Er zijn op dit moment geen plannen om aanstaande donderdag te stemmen. Ik meen dan ook dat dit verzoek geen problemen zal geven. De fracties hebben het zelf in de hand of er wel of niet wordt gestemd, omdat er een categorie moties is waarover altijd direct wordt gestemd. Mij hebben echter nog geen signalen van die strekking bereikt. Ik veroorloof mij de opmerking dat iedere dag voor de Kamer een dag van respect is. Maar aan het verzoek van de heer Van de Camp kan worden voldaan.

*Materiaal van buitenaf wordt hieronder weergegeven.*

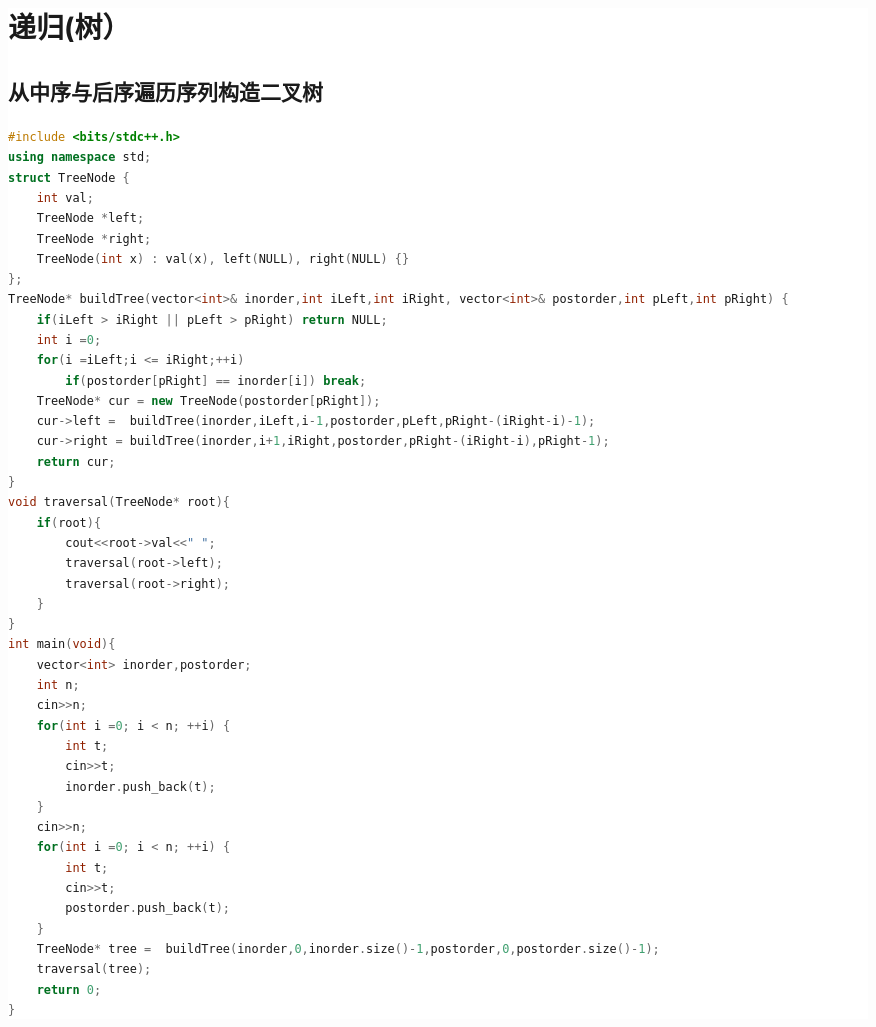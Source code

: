 # 递归(树）
## 从中序与后序遍历序列构造二叉树
```cpp
#include <bits/stdc++.h>
using namespace std;
struct TreeNode {
    int val;
    TreeNode *left;
    TreeNode *right;
    TreeNode(int x) : val(x), left(NULL), right(NULL) {}
};
TreeNode* buildTree(vector<int>& inorder,int iLeft,int iRight, vector<int>& postorder,int pLeft,int pRight) {
    if(iLeft > iRight || pLeft > pRight) return NULL;
    int i =0;
    for(i =iLeft;i <= iRight;++i)
        if(postorder[pRight] == inorder[i]) break;
    TreeNode* cur = new TreeNode(postorder[pRight]);
    cur->left =  buildTree(inorder,iLeft,i-1,postorder,pLeft,pRight-(iRight-i)-1);
    cur->right = buildTree(inorder,i+1,iRight,postorder,pRight-(iRight-i),pRight-1);
    return cur;
}
void traversal(TreeNode* root){
    if(root){
        cout<<root->val<<" ";
        traversal(root->left);
        traversal(root->right);
    }
}
int main(void){
    vector<int> inorder,postorder;
    int n;
    cin>>n;
    for(int i =0; i < n; ++i) {
        int t;
        cin>>t;
        inorder.push_back(t);
    }
    cin>>n;
    for(int i =0; i < n; ++i) {
        int t;
        cin>>t;
        postorder.push_back(t);
    }
    TreeNode* tree =  buildTree(inorder,0,inorder.size()-1,postorder,0,postorder.size()-1);
    traversal(tree);
    return 0;
}
```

Het woord is aan mevrouw Dijksma.

Mevrouw Dijksma (PvdA):

Voorzitter. Ik vraag aandacht voor een opmerkelijk klein bericht in het Financieele Dagblad van vandaag, dat grote gevolgen kan hebben. De kop van het artikel luidt "Balkenende wil praten over IJzeren Rijn." De minister-president heeft in Vlaanderen gezegd te willen praten over een heropening van de IJzeren Rijn, terwijl zijn minister van Verkeer en Waterstaat niet alleen in onze Kamer, maar vorige maand ook tegenover de Belgische vrienden heeft verklaard dat zij daar mordicus tegen is, en terecht. De afspraak was immers dat er pas weer op de IJzeren Rijn zou worden gereden wanneer voldoende aanpassingen hebben plaatsgevonden om mens en milieu te ontzien. Dan gaat het om de inwoners van Roermond en om het natuurgebied daar in de buurt. Daaraan mag niet getornd worden.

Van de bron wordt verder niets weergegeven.